ImageChong Moua is the recipient of the 2013 Southeast Asian Archive Anne Frank Visiting Researcher Award. Thanks to an anonymous donor who established the award, Ms. Moua received $500 to defray her travel expenses to do research in the archive this past summer.

The award enabled Moua, a doctoral student at the University of Wisconsin-Madison, to enhance her research project titled, Refugee Cosmopolitanism: Hmong Refugeeism and Critical Statelessness. Her work involves analyzing the ways in which Hmong refugees upend the discourse of the United States as a nation of refuge for displaced immigrants.

“As someone who has been told that my people have no history simply because it is not written down, this award has allowed me to embark on a journey that will make my history valid and recognized through research and knowledge production,” said Moua.

The Hmong are an ethnic group with roots in China going back to 2000 B.C. Most of the Hmong in the U.S. come from Laos, where they suffered persecution. California has one of the highest populations of Hmong with over 91,000.

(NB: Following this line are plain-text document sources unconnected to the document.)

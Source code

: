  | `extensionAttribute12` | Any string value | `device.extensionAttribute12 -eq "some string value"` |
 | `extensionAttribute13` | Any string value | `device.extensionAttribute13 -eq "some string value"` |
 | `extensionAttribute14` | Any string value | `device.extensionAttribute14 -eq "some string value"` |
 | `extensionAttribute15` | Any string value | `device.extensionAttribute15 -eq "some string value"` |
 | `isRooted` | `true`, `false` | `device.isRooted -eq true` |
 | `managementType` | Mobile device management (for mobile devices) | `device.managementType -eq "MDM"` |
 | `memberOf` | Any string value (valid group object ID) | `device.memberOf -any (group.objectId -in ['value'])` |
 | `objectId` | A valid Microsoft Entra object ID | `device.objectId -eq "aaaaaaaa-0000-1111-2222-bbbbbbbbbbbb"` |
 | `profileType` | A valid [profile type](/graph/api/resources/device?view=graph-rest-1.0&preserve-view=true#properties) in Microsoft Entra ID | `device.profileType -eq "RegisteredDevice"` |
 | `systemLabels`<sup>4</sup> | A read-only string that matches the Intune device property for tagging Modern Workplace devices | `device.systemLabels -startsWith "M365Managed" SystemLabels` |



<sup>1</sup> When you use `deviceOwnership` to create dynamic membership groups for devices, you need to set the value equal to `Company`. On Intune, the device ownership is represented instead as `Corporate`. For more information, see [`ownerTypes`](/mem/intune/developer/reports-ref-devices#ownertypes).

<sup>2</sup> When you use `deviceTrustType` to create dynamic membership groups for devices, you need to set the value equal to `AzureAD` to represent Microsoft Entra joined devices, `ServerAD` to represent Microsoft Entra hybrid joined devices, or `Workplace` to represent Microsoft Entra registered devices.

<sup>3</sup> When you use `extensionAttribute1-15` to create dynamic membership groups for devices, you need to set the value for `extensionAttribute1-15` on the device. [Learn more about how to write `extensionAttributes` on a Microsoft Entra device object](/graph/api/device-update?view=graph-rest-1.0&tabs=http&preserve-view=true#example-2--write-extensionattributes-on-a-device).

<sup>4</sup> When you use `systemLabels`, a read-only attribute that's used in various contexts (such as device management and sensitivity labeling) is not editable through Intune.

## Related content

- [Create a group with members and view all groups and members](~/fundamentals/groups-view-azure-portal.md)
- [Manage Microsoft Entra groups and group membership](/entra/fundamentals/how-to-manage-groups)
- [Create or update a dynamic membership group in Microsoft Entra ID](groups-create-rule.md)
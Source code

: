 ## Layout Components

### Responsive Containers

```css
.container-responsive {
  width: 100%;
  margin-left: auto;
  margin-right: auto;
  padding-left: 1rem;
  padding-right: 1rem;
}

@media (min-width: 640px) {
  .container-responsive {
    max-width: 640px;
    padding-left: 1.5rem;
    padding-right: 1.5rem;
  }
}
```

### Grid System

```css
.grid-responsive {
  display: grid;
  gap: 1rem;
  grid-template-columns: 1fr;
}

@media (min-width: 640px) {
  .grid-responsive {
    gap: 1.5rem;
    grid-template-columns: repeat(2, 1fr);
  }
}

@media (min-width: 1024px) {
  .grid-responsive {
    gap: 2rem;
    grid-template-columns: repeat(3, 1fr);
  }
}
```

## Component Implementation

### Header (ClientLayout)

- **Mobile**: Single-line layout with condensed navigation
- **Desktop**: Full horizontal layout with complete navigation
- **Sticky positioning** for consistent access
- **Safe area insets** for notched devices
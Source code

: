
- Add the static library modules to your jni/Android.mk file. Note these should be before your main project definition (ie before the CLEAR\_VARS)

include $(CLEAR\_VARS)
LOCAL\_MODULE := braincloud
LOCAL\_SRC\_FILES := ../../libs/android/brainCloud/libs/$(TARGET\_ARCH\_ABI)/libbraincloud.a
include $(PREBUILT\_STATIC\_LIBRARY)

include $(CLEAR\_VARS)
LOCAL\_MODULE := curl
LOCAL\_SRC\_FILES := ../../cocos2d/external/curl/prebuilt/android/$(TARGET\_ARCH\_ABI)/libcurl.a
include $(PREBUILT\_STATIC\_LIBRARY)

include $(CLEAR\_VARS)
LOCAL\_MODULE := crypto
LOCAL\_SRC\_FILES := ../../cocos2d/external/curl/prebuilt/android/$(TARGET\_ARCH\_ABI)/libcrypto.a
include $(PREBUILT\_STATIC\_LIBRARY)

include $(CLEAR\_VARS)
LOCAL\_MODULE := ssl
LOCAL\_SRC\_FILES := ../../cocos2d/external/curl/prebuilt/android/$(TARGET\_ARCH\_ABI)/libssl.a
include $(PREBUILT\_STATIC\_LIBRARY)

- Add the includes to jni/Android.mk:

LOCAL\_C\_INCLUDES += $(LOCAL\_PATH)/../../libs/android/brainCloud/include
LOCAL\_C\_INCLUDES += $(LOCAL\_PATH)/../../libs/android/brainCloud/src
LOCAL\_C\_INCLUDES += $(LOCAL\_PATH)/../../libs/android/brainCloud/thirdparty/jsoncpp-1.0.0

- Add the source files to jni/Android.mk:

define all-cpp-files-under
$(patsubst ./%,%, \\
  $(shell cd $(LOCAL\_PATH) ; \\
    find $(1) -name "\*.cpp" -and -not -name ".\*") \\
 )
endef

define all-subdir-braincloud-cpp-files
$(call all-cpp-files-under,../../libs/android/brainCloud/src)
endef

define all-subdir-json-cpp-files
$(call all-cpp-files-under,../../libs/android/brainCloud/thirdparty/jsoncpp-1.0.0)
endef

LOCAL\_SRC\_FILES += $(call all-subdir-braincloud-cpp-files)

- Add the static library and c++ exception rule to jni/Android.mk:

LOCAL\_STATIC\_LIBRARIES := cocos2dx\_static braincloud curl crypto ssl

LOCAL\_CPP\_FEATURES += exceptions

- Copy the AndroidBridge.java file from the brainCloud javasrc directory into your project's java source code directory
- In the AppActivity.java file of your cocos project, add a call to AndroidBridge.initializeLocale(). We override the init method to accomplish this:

ImageMoua’s research in the archive included examining files in the Brigitte Marshall collection of Hmong refugees’ camp experiences in Thailand and subsequent relocation to the United States. She also explored the Gayle Morrison collection, which houses materials about the activities of the Lao Family Community, Inc., an agency that resettled Hmong refugees in California and Minnesota. In addition, she went through the archive’s extensive collection of ephemera about Hmong refugees creating and maintaining family ties after the upheaval of displacement.

The Libraries’ Southeast Asian Archive is open to the public to learn about the refugees and immigrants from Cambodia, Laos, and Vietnam, and its materials are a rich resource of primary and secondary materials.